In popular culture, the road trip (or in this case, hiking trip) is synonymous with a journey of self-discovery. The road that Cheryl Strayed (Reese Witherspoon) follows, on her own and on foot, is the thousand-mile Pacific Coast Trail.
Based on Strayed’s memoir and written for the screen by the prolific Nick Hornby (who has a knack for getting to the heart of the matter), Jean-Marc Vallée has followed up his ‘Dallas Buyers’ Club’ with a film that takes compassion as its guiding star and finds battered but unbowed spirit in the warts and all portrait of a woman coming to terms with how she got to be the person she is.
Still raw after the break-up of her marriage and devastated by the loss of her mother, Cheryl sets out on her trek not even certain within herself what her goal might be – other than to make it to the end.
Drug use and promiscuity had neither eased nor exacerbated her longing, so it is in the great outdoors that she seeks solace.

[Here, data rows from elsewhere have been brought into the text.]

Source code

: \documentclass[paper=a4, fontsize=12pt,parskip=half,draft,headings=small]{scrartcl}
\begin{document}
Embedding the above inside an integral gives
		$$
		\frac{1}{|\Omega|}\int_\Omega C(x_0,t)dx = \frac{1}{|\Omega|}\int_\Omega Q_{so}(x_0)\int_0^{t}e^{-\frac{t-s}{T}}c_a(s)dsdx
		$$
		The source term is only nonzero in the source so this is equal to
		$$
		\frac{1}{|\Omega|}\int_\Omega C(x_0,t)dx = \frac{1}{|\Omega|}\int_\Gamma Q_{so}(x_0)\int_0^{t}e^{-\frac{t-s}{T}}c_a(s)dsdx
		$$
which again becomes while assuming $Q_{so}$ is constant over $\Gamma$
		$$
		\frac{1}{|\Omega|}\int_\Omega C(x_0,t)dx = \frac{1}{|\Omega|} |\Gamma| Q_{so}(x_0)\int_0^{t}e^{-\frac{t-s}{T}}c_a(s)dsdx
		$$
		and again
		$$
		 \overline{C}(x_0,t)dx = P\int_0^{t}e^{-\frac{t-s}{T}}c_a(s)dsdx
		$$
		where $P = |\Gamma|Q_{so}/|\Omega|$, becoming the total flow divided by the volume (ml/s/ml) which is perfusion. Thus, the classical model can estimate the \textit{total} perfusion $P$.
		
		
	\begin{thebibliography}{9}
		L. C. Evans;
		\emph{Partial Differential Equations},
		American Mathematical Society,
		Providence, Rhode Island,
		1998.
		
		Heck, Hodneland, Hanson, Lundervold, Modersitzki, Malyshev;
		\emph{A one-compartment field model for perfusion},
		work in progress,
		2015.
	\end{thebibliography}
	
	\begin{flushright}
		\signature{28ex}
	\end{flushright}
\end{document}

Her story is told in frequent flashbacks, the most significant of which reveal her childhood and the close relationship that she had with her doting mother (Laura Dern) – some of the movie’s most touching moments are when Cheryl, fretful and exhausted from her exertions, feels the presence of her mother, literally and in the form of a fox.

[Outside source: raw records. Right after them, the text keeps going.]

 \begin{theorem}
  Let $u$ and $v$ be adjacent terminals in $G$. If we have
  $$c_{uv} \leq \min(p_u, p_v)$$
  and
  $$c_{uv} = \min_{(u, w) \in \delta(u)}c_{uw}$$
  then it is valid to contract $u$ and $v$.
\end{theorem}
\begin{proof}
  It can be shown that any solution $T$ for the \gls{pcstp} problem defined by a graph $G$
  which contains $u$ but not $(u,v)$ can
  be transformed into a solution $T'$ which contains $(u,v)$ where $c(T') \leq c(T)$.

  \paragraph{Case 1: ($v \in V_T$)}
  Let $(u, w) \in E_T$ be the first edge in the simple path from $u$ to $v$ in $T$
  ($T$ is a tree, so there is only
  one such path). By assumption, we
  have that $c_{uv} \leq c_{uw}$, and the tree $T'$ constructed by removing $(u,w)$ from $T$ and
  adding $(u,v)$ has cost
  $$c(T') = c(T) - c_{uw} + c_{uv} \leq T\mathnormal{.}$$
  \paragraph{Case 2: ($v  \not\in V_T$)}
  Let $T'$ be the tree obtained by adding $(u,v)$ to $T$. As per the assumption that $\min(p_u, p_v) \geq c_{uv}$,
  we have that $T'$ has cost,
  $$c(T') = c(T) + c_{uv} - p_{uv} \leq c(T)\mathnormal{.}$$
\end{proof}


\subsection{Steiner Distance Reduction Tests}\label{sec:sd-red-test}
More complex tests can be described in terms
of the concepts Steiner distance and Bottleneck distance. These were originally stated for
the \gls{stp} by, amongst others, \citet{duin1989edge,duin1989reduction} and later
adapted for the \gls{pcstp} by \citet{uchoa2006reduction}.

We are forever enmeshed in our own history, and it cannot be rewritten. Learning that we might be able to accept it without regret and understanding that resignation need not be defeatist is a reward of infinite bounty.

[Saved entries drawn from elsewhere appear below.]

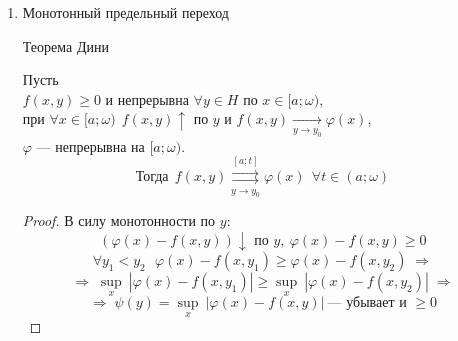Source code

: \begin{properties}
\begin{enumerate}
\begin{proof}
\begin{enumerate}
            \item Покажем, что $\left| \int\limits_{a}^{\omega} f(x, y)\,dx - \int\limits_{a}^{\omega} \varphi(x)\,dx \right|
            \xrightarrow[y \to y_0]{} 0$:
            \[ \left| \int\limits_{a}^{\omega} f(x, y)\,dx - \int\limits_{a}^{\omega} \varphi(x)\,dx \right| \le 
            \underset{< \text{\large$\frac{\varepsilon}{3}$} \ \begin{array}{l} \forall t \in U(\omega) \\[-7 pt] 
            \forall y \in H \end{array}}{\underbrace{\left| \int\limits_{a}^{\omega} f(x, y)\,dx - \int\limits_{a}^{t} f(x, y)\,dx \right|}} + \]
            \[ + \underset{< \text{\large$\frac{\varepsilon}{3}$} \ \begin{array}{c} 
            \text{\footnotesize При фикс. } t \in U(\omega) \\[-7 pt] |y - y_0| < \delta \end{array}}
            {\underbrace{\left| \int\limits_{a}^{t} f(x, y)\,dx - \int\limits_{a}^{t} \varphi(x)\,dx \right|}} + 
            \underset{< \text{\large$\frac{\varepsilon}{3}$} \ \displaystyle\forall t \in U(\omega)}
            {\underbrace{\left| \int\limits_{a}^{t} \varphi(x)\,dx - \int\limits_{a}^{\omega} \varphi(x)\,dx \right|}} < \varepsilon \ \ 
            \forall \varepsilon > 0, \ \ \text{что и требовалось} \]
        \end{enumerate}
        \end{proof}
        
        \item Монотонный предельный переход
        
        \begin{theorem*} Теорема Дини
        
            Пусть \\
            \phantom{Пусть} $f(x, y) \ge 0$ и непрерывна $\forall y \in H$ по $x \in [a; \omega)$, \\
            \phantom{Пусть} при $\forall x \in [a; \omega) \ \ f(x, y) \uparrow$ по $y$ и $f(x, y) \xrightarrow[y \to y_0]{} \varphi(x)$, \\
            \phantom{Пусть} $\varphi$ --- непрерывна на $[a; \omega)$.
            \[ \text{Тогда} \ \ f(x, y) \overset{[a; t]}{\underset{y \to y_0}{\rightrightarrows}} \varphi(x) \ \ \forall t \in (a; \omega) \]
        \end{theorem*}
        \begin{proof}
            В силу монотонности по $y$:
            \[ (\varphi(x) - f(x, y)) \downarrow \text{ по } y, \ \varphi(x) - f(x, y) \ge 0 \]
            \[ \forall y_1 < y_2 \ \ \ \varphi(x) - f(x, y_1) \ge \varphi(x) - f(x, y_2) \;\Rightarrow \]
            \[ \Rightarrow\; \underset{x}{\sup}\:\left| \varphi(x) - f(x, y_1) \right| \ge 
            \underset{x}{\sup}\:\left| \varphi(x) - f(x, y_2) \right| \;\Rightarrow \]
            \[ \Rightarrow\; \psi(y) = \underset{x}{\sup}\:\left| \varphi(x) - f(x, y) \right| \ \text{--- убывает и } \ge 0 \]
            

\end{proof}
\end{enumerate}
\end{properties}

Witherspoon is fantastic in a role that is both emotionally and physically demanding, Vallée’s choice of music – Simon and Garfunkel’s ‘El Condor Pasa’ and ‘Homeward Bound’ – adds incredible poignancy to Cheryl’s solitary, inner exploration, while Yves Bélanger’s camera captures some breathtaking images of the US west coast hinterland.
A gem of a movie, in which Cheryl discovers that ‘you can never prepare for the expected’.